_INSTRUCTIONS TO FOLLOW_
At the line with "JPEG-2000 lossless compression", start copying; carry on through the last line of the material below, exactly as written, and stop there.

_DATA_
☆ ☆ ☆

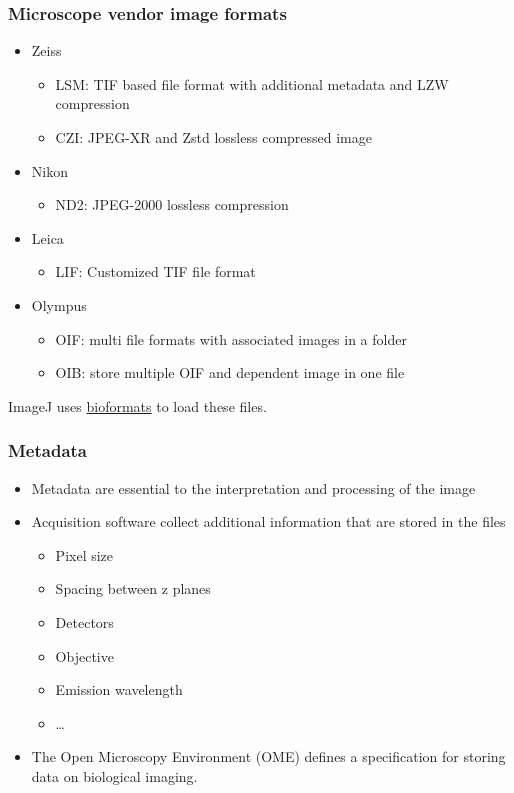 \documentclass[ignorenonframetext,aspectratio=169,10pt,xcolor=table]{beamer}
\begin{document}
\begin{frame} \frametitle{Microscope vendor image formats}

  \begin{itemize}
    \item Zeiss
      \begin{itemize} \setlength\itemsep{1em}
      \item LSM: TIF based file format with additional metadata and LZW
        compression
      \item CZI: JPEG-XR and Zstd lossless compressed image
      \end{itemize}
    \item Nikon
      \begin{itemize}
        \item ND2: JPEG-2000 lossless compression
      \end{itemize}
    \item Leica
      \begin{itemize}
        \item LIF: Customized TIF file format
      \end{itemize}
    \item Olympus
      \begin{itemize}
        \item OIF: multi file formats with associated images in a folder
        \item OIB: store multiple OIF and dependent image in one file
      \end{itemize}
  \end{itemize}

  ImageJ uses \href{https://imagej.net/formats/bio-formats}{bioformats} to load these files.

\end{frame}


\begin{frame} \frametitle{Metadata}

  \begin {itemize} \setlength\itemsep{1em}
    \item Metadata are essential to the interpretation and processing of
      the image
    \item Acquisition software collect additional information that are
      stored in the files
    \begin{itemize}
      \item Pixel size
      \item Spacing between z planes
      \item Detectors
      \item Objective
      \item Emission wavelength
      \item \dots
     \end{itemize}
    \item The Open Microscopy Environment (OME) defines a specification
    for storing data on biological imaging.
  \end{itemize}


\end{frame}
\end{document}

☆ ☆ ☆

_TASK ANSWER_
        \item ND2: JPEG-2000 lossless compression
      \end{itemize}
    \item Leica
      \begin{itemize}
        \item LIF: Customized TIF file format
      \end{itemize}
    \item Olympus
      \begin{itemize}
        \item OIF: multi file formats with associated images in a folder
        \item OIB: store multiple OIF and dependent image in one file
      \end{itemize}
  \end{itemize}

  ImageJ uses \href{https://imagej.net/formats/bio-formats}{bioformats} to load these files.

\end{frame}


\begin{frame} \frametitle{Metadata}

  \begin {itemize} \setlength\itemsep{1em}
    \item Metadata are essential to the interpretation and processing of
      the image
    \item Acquisition software collect additional information that are
      stored in the files
    \begin{itemize}
      \item Pixel size
      \item Spacing between z planes
      \item Detectors
      \item Objective
      \item Emission wavelength
      \item \dots
     \end{itemize}
    \item The Open Microscopy Environment (OME) defines a specification
    for storing data on biological imaging.
  \end{itemize}


\end{frame}
\end{document}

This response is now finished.